» Given records:
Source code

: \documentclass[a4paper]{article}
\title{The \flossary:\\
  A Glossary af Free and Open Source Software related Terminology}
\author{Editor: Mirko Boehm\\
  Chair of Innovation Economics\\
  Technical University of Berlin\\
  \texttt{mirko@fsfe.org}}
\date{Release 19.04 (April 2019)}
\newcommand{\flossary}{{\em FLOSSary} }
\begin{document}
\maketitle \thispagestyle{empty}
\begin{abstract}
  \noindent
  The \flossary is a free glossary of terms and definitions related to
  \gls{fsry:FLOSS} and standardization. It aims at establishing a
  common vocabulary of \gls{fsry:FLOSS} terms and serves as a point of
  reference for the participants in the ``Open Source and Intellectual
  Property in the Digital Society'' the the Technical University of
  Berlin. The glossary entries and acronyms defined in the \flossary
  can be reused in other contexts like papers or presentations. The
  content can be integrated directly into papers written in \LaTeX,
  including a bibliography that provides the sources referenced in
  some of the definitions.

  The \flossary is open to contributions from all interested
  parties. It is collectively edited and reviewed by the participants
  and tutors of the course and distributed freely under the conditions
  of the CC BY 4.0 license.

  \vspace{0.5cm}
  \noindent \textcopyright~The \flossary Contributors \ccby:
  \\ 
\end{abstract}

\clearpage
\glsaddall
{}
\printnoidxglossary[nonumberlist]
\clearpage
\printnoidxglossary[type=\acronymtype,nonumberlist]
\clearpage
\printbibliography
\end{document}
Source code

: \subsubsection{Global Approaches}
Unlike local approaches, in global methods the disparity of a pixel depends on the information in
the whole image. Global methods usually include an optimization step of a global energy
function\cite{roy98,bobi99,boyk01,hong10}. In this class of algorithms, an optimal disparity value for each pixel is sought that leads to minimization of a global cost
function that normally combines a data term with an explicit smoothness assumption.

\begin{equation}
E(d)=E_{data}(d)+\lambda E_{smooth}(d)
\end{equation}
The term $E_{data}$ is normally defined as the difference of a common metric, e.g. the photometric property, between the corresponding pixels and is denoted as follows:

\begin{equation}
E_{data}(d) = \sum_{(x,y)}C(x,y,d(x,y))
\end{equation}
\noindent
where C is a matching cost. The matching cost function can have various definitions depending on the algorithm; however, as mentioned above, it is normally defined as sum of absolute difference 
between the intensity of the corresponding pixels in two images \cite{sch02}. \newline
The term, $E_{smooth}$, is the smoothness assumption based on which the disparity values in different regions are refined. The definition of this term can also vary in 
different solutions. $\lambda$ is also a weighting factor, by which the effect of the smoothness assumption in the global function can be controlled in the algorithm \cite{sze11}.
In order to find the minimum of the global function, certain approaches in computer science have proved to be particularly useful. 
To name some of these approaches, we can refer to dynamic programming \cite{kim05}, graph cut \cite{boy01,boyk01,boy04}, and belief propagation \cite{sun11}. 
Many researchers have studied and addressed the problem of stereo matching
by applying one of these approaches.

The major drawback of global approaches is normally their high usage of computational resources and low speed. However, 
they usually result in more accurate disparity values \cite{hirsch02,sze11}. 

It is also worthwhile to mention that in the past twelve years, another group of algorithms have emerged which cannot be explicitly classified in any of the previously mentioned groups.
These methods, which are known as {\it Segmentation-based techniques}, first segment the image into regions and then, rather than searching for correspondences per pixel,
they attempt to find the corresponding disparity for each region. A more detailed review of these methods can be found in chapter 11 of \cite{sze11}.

» Your objective: Word for word, repeat the records above.

» Problem solution:
Source code

: \documentclass[a4paper]{article}
\title{The \flossary:\\
  A Glossary af Free and Open Source Software related Terminology}
\author{Editor: Mirko Boehm\\
  Chair of Innovation Economics\\
  Technical University of Berlin\\
  \texttt{mirko@fsfe.org}}
\date{Release 19.04 (April 2019)}
\newcommand{\flossary}{{\em FLOSSary} }
\begin{document}
\maketitle \thispagestyle{empty}
\begin{abstract}
  \noindent
  The \flossary is a free glossary of terms and definitions related to
  \gls{fsry:FLOSS} and standardization. It aims at establishing a
  common vocabulary of \gls{fsry:FLOSS} terms and serves as a point of
  reference for the participants in the ``Open Source and Intellectual
  Property in the Digital Society'' the the Technical University of
  Berlin. The glossary entries and acronyms defined in the \flossary
  can be reused in other contexts like papers or presentations. The
  content can be integrated directly into papers written in \LaTeX,
  including a bibliography that provides the sources referenced in
  some of the definitions.

  The \flossary is open to contributions from all interested
  parties. It is collectively edited and reviewed by the participants
  and tutors of the course and distributed freely under the conditions
  of the CC BY 4.0 license.

  \vspace{0.5cm}
  \noindent \textcopyright~The \flossary Contributors \ccby:
  \\ 
\end{abstract}

\clearpage
\glsaddall
{}
\printnoidxglossary[nonumberlist]
\clearpage
\printnoidxglossary[type=\acronymtype,nonumberlist]
\clearpage
\printbibliography
\end{document}
Source code

: \subsubsection{Global Approaches}
Unlike local approaches, in global methods the disparity of a pixel depends on the information in
the whole image. Global methods usually include an optimization step of a global energy
function\cite{roy98,bobi99,boyk01,hong10}. In this class of algorithms, an optimal disparity value for each pixel is sought that leads to minimization of a global cost
function that normally combines a data term with an explicit smoothness assumption.

\begin{equation}
E(d)=E_{data}(d)+\lambda E_{smooth}(d)
\end{equation}
The term $E_{data}$ is normally defined as the difference of a common metric, e.g. the photometric property, between the corresponding pixels and is denoted as follows:

\begin{equation}
E_{data}(d) = \sum_{(x,y)}C(x,y,d(x,y))
\end{equation}
\noindent
where C is a matching cost. The matching cost function can have various definitions depending on the algorithm; however, as mentioned above, it is normally defined as sum of absolute difference 
between the intensity of the corresponding pixels in two images \cite{sch02}. \newline
The term, $E_{smooth}$, is the smoothness assumption based on which the disparity values in different regions are refined. The definition of this term can also vary in 
different solutions. $\lambda$ is also a weighting factor, by which the effect of the smoothness assumption in the global function can be controlled in the algorithm \cite{sze11}.
In order to find the minimum of the global function, certain approaches in computer science have proved to be particularly useful. 
To name some of these approaches, we can refer to dynamic programming \cite{kim05}, graph cut \cite{boy01,boyk01,boy04}, and belief propagation \cite{sun11}. 
Many researchers have studied and addressed the problem of stereo matching
by applying one of these approaches.

The major drawback of global approaches is normally their high usage of computational resources and low speed. However, 
they usually result in more accurate disparity values \cite{hirsch02,sze11}. 

It is also worthwhile to mention that in the past twelve years, another group of algorithms have emerged which cannot be explicitly classified in any of the previously mentioned groups.
These methods, which are known as {\it Segmentation-based techniques}, first segment the image into regions and then, rather than searching for correspondences per pixel,
they attempt to find the corresponding disparity for each region. A more detailed review of these methods can be found in chapter 11 of \cite{sze11}.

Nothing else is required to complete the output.